Growing Success in Small(er) ABE Programs

Growing Success in Small(er) ABE Programs

By: Elizabeth Coley, GOALS Academycoleyeli@clay.k12.in.us812-446-2536

GOALS Academy is located in the rural community of Clay County, Indiana. Annual student enrollment is around 100 students (ABE, ESL, and IET). The IET offered is Paraprofessional Certification. The entire county is served with two classroom sites. Staff is made up of 5 ABE teachers, 1 ESL teacher, a site coordinator, and a director who also is the principal of the local alternative high school. 

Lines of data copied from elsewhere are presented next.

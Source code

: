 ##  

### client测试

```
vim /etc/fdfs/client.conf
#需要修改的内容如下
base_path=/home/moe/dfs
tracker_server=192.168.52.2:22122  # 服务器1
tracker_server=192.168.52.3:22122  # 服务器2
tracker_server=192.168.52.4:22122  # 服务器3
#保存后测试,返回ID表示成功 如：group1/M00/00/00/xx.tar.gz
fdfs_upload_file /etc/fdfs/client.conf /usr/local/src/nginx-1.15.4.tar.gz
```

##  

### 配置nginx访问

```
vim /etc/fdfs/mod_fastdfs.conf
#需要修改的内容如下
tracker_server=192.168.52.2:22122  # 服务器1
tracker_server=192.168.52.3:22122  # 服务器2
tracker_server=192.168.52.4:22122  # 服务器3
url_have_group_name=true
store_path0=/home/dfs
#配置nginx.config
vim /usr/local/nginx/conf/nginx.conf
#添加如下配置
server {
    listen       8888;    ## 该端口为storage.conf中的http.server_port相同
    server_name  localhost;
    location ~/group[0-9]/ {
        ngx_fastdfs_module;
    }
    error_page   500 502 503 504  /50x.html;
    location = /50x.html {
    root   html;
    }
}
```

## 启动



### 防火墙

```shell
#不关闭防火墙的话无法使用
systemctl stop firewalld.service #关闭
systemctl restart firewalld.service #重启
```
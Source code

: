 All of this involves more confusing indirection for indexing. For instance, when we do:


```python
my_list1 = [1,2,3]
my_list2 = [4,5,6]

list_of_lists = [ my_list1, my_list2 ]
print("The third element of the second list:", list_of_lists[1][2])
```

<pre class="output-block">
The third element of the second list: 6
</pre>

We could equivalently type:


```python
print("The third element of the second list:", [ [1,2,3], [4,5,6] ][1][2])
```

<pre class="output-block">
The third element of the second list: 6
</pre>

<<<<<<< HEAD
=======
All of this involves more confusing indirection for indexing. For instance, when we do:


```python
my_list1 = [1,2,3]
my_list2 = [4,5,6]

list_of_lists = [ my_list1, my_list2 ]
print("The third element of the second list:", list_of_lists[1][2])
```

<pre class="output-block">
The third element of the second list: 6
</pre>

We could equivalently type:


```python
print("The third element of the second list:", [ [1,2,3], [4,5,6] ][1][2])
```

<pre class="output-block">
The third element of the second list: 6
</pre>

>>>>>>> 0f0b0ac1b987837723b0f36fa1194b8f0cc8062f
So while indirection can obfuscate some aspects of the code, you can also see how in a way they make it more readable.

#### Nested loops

The following are key components that have helped our small program be and remain successful in aiding our students in earning the HSE, connecting students to certification courses, and finding careers.

  • Staff communication 
      • Group text-updates, encouragement to each other
      • Staff email-maintaining contact about what is happening in the program
      • Student folder-spot for teacher notes to communicate with other staff. (what student needs help with, accomplished, information)
  • Weekly reports (ran and provided by the program coordinator)
      • Attendance Sheet-A weekly attendance sheet of who was in class and when
      • Check-In Sheet-Who was absent? Who was barely in class? Who was unengaged? (During the first day of class for the week, staff call these students to check-in)
      • Post-Test Sheet-Students who have met the academic work or acquired enough attendance hours and need to post-test
      • Close to Exiting Sheet-What students are near exiting the program due to inactive attendance
  • Community support
    • Retired teacher groups
      • Tutoring resources, financial support to ABE program
    • Local Newspaper
      • Share upcoming certification courses, class times, HSE test dates
    • Systems of Care Committee
      • Students sometimes need resources of help beyond ABE. Systems of Care Committees can help connect students to services
    • Local food programs
      • Food insecurity can be a barrier for students. K-12 weekend food programs might be able to help those students under 18 years of age and local food pantry could help those over 18 years of age. 
    • High School communication
      • Students exiting to homeschool often have no intention of homeschool. This is the way to ‘drop-out’. High schools openly referring students to ABE when they exit, can help stop the lag in education. 
    • Focusing on each student 
      • Seeing smaller enrollment? Use it to focus on each student as an individual and the needs of that student.